Sprachgefühl ist nicht erlernbar

Wieso erinnern sich so viele an ihn? Weil er ein Journalist war, den alle verstehen konnten. 1986 schrieb er als neuer „Tagesthemen“-Anchorman im Medium Magazin, das Sprachgefühl sei die Hauptanforderung an einen Journalisten und „das Darstellen komplizierter Zusammenhänge in einfachem, gutem Deutsch ist nicht erlernbar.“

Ihn lehrte das Leben. Geboren wurde er 1927 in Hamm, in Westfalen verbrachte er auch seine Kindheit. Das Abitur machte er auf einem Thüringer Internat, wurde dann Luftwaffenhelfer, Arbeitsdienstler und geriert als Soldat mit erst 18 Jahren in Kriegsgefangenschaft.

Seine journalistische Karriere begann zeitgleich mit der Gründung der Bundesrepublik. Friedrichs volontierte bei einer Zeitung in Berlin, dem Telegraf, der ihn 1949 zur Fortbildung nach London schickte. Dort schrieb er für die BBC, die ihn in ihrem deutschen Dienst einstellte. Später sagte er, in England habe er sich zum Journalisten entwickelt: „Da habe ich gelernt, zu informieren und zu erhellen, also aufzuklären, und dieses Verständnis von Journalismus hat mich vor allerlei Dummheiten geschützt.“ Friedrichs Berichte fielen auf, sein Ton war anders: lockerer, normaler als das häufig noch gepeitscht klingende Nachkriegsdeutsch anderer Reporter.

Distanz zur Nachricht

Für den Nordwestdeutschen Rundfunk (NWDR) moderierte er das Lokalfernsehprogramm „Hier und Heute“. 1964 ging er zum ZDF, bei dem er zwei Jahrzehnte bleiben sollte. Er moderierte „heute“, war Korrespondent, leitete viele Jahre die Sportabteilung. 1985 holte die ARD den bald 60-Jährigen für ihre „Tagesthemen“ nach Hamburg. Er sah das als seine letzte Etappe, „von meinen Wünschen her ist das der Abschluss meines beruflichen Lebens“.
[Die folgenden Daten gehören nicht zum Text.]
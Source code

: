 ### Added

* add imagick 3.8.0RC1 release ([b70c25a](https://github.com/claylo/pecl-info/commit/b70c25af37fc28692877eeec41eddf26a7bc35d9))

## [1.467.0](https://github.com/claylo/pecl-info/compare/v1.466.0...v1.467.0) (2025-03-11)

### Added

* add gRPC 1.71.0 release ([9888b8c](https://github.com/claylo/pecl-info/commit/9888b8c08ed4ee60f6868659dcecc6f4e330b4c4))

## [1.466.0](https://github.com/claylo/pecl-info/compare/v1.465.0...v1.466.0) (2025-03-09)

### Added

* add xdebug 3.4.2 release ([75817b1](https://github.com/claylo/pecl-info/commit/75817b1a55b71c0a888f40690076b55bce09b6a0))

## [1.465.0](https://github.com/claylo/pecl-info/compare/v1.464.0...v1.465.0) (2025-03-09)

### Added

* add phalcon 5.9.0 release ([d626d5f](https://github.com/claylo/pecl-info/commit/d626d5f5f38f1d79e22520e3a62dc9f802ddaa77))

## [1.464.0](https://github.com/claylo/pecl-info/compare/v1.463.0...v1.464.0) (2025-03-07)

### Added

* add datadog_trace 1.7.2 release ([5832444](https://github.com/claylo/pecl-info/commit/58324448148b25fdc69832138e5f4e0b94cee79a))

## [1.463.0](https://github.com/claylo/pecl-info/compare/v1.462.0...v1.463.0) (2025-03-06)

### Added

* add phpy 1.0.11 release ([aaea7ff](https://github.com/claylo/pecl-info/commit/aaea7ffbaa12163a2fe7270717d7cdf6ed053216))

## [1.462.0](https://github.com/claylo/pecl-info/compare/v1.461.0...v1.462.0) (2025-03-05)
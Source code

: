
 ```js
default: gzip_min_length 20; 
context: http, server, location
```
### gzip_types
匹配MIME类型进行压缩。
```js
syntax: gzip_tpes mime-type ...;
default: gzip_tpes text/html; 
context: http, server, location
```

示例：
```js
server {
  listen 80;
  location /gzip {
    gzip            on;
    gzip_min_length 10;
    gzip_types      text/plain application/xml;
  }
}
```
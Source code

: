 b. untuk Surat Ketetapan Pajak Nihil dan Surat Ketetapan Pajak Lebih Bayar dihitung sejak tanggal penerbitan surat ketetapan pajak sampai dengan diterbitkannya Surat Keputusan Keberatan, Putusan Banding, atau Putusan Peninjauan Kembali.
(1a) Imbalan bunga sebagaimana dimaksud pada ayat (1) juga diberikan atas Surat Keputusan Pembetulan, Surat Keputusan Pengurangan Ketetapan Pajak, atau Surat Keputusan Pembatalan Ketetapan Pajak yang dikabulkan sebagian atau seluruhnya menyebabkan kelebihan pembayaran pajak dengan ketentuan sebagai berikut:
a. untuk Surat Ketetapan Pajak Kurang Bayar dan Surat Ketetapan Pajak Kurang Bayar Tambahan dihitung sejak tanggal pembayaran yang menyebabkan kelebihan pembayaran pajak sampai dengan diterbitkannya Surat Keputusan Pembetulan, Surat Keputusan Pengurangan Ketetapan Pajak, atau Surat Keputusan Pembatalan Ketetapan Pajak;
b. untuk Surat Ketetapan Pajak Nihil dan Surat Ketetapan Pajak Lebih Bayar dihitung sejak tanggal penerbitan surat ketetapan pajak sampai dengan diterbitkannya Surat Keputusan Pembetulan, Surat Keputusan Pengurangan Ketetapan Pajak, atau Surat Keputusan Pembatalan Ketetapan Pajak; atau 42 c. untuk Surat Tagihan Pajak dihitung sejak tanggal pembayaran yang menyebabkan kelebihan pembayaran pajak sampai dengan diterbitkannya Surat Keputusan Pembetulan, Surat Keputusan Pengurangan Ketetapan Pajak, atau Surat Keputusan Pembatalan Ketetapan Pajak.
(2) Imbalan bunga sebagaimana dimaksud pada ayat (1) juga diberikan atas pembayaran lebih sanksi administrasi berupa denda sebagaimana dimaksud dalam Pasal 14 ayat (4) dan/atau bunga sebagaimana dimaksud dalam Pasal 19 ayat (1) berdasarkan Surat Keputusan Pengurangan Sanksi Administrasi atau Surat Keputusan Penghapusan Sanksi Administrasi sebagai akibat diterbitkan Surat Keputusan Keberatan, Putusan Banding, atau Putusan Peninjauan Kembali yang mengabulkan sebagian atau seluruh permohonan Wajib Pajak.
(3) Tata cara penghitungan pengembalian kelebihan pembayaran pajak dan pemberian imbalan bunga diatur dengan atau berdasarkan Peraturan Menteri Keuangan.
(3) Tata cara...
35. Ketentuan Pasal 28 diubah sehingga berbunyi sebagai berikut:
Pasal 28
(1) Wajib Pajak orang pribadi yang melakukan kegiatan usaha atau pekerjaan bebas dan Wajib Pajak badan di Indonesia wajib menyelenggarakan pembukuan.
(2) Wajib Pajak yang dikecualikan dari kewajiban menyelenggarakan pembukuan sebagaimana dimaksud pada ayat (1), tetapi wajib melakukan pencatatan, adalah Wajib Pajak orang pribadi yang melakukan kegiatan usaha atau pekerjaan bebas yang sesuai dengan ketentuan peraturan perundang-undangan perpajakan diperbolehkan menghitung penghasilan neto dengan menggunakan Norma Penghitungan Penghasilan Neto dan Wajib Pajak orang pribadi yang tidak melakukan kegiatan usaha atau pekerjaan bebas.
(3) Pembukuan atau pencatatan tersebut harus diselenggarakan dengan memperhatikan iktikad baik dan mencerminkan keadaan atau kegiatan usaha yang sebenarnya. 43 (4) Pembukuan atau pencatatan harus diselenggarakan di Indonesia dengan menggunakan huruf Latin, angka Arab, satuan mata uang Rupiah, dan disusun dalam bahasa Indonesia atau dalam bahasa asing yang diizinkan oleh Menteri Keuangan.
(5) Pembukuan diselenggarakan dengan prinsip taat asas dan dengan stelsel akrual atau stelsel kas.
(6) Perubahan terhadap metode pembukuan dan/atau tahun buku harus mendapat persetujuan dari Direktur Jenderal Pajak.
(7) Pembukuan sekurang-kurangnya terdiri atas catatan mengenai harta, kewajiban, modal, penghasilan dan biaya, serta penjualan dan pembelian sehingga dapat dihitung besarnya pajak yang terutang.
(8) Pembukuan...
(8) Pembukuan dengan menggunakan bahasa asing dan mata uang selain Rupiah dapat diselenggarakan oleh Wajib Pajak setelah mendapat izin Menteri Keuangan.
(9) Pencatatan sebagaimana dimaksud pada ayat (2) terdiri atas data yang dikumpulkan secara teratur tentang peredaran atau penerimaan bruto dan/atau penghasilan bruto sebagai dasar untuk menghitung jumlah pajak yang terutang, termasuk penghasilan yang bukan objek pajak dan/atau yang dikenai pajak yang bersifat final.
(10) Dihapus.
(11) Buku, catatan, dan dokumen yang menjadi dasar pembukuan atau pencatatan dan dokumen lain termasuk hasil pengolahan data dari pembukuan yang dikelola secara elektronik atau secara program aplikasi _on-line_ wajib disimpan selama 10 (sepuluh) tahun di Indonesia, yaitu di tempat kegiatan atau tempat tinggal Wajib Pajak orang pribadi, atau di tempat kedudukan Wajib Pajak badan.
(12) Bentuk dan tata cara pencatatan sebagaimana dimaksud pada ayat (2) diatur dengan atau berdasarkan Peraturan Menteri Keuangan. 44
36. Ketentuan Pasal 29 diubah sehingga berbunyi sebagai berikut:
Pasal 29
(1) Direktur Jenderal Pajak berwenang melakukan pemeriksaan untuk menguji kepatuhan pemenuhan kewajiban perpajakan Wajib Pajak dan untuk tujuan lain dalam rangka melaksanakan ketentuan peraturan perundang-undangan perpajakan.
In seinen letzten Berufsjahren wurde er zum News-Star – der das Show-Getue stets für „Kiki-Kram, Mickymaus-Journalismus“ hielt. Friedrichs wahrte immer Distanz zur Nachricht, wirkte unbestechlich – trotz eigener politischer Haltung. Einen Satz habe er „mit viel Emphase“ gesagt: „Seit heute wissen wir's: Barschel hat gelogen.“ Er war der erste im Fernsehen, der dies so klipp und klar formulierte. Seinen wichtigsten Satz jedoch sprach er ganz leise: „Die Tore in der Mauer stehen weit offen.“

Bei den Zuschauern ein Familienmitglied werden

Unsterblich machte ihn ein Satz, den er nur Tage vor seinem Tod sagte. Und zwar den Spiegel-Autoren Jürgen Leinemann und Cordt Schnibben, deren Interview 1995 zur Titelgeschichte des Nachrichtenmagazins wurde. Die Schlüsselpassage mit dem schwer krebskranken Friedrichs liest sich so:

Spiegel: Hat es Sie gestört, daß man als Nachrichtenmoderator ständig den Tod präsentieren muss?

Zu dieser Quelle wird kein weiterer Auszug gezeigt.